I have a dataset with a binary variable: "Religious" with $0$ being "no" and $1$ being "yes". And a categorical variable "Contraceptive" having the values $1,2$ and $3$. Where $1$ = no use, $2$ = short term use and $3$ = long term use. The original dataset is something like this:

\begin{align} &\text{Religious}\:\:\: \text{Contraceptive}\\ &1 \hspace{42pt} 1 \\ &1 \hspace{42pt} 1 \\ &0 \hspace{42pt} 2 \\ &0 \hspace{42pt} 3 \\ &\vdots \end{align}

then I created three other columns and changed the contraceptive column to:

\begin{align} &\text{no use} \:\:\: \text{short} \:\:\: \text{long}\\ &1 \hspace{28pt} 0 \hspace{28pt} 0 \\ &1 \hspace{28pt} 0 \hspace{28pt} 0 \\ &0 \hspace{28pt} 1 \hspace{28pt} 0\\ &0 \hspace{28pt} 0 \hspace{28pt} 1\\ &\vdots \end{align}

Is now possible to use a simple linear regression with these variables?
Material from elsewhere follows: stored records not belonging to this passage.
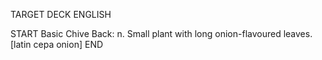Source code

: TARGET DECK
ENGLISH

START
Basic
Chive
Back: n. Small plant with long onion-flavoured leaves. [latin cepa onion]
END
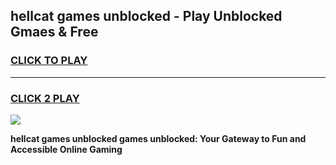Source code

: 
## hellcat games unblocked - Play Unblocked Gmaes & Free
<h3>
<a href="https://news.freeplayer.one?title=hellcat_games_unblocked&ref=16F">CLICK TO PLAY</a></h3>
<hr>

<h3>
<a href="https://news.freeplayer.one?title=hellcat_games_unblocked&ref=16F">CLICK 2 PLAY</a>
  
</h3>

<a href="https://news.freeplayer.one?title=hellcat_games_unblocked&ref=16F/"><img src="https://clearcache.store/games.png"></a>


**hellcat games unblocked games unblocked: Your Gateway to Fun and Accessible Online Gaming**
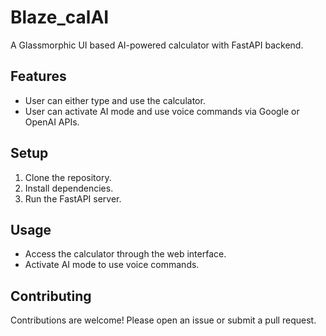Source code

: # Blaze_calAI

A Glassmorphic UI based AI-powered calculator with FastAPI backend.

## Features
- User can either type and use the calculator.
- User can activate AI mode and use voice commands via Google or OpenAI APIs.

## Setup
1. Clone the repository.
2. Install dependencies.
3. Run the FastAPI server.

## Usage
- Access the calculator through the web interface.
- Activate AI mode to use voice commands.

## Contributing
Contributions are welcome! Please open an issue or submit a pull request.
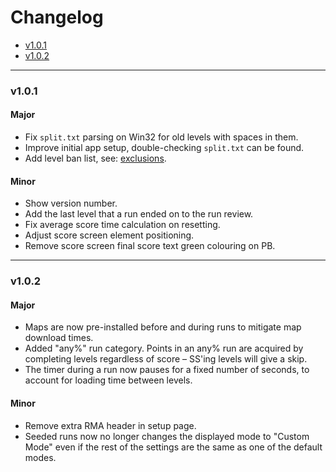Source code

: # Changelog

- [v1.0.1](#v1.0.1-h)
- [v1.0.2](#v1.0.2-h)

___
### <a id="v1.0.1-h"></a> v1.0.1
#### Major
- Fix `split.txt` parsing on Win32 for old levels with spaces in them.
- Improve initial app setup, double-checking `split.txt` can be found.
- Add level ban list, see: [exclusions](https://github.com/ukkiez/Dustforce-random-map-app/blob/master/level-filtering/exclusions.js).
#### Minor
- Show version number.
- Add the last level that a run ended on to the run review.
- Fix average score time calculation on resetting.
- Adjust score screen element positioning.
- Remove score screen final score text green colouring on PB.

___
### <a id="v1.0.2-h"></a> v1.0.2
#### Major
- Maps are now pre-installed before and during runs to mitigate map download times.
- Added "any%" run category. Points in an any% run are acquired by completing
  levels regardless of score – SS'ing levels will give a skip.
- The timer during a run now pauses for a fixed number of seconds, to account for loading time between levels.
#### Minor
- Remove extra RMA header in setup page.
- Seeded runs now no longer changes the displayed mode to "Custom Mode" even if
  the rest of the settings are the same as one of the default modes.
How does one do that? I'm using R.

1

There are 1 best solutions below

4
On BEST ANSWER

No. Your dependent variable is binary, i.e., $\{0,1\}$, hence a possible model is a logistic regression, i.e., $$ \widehat{ \mathbb{P}( Y_i = 1) } = \frac{1} { 1 + \exp\{ -(\beta_0 + \beta_1\text{short} + \beta_1 \text{short} ) \}}, $$ in R

glm( formula = Religious ~ short + long, family = binomial(link = "logit") )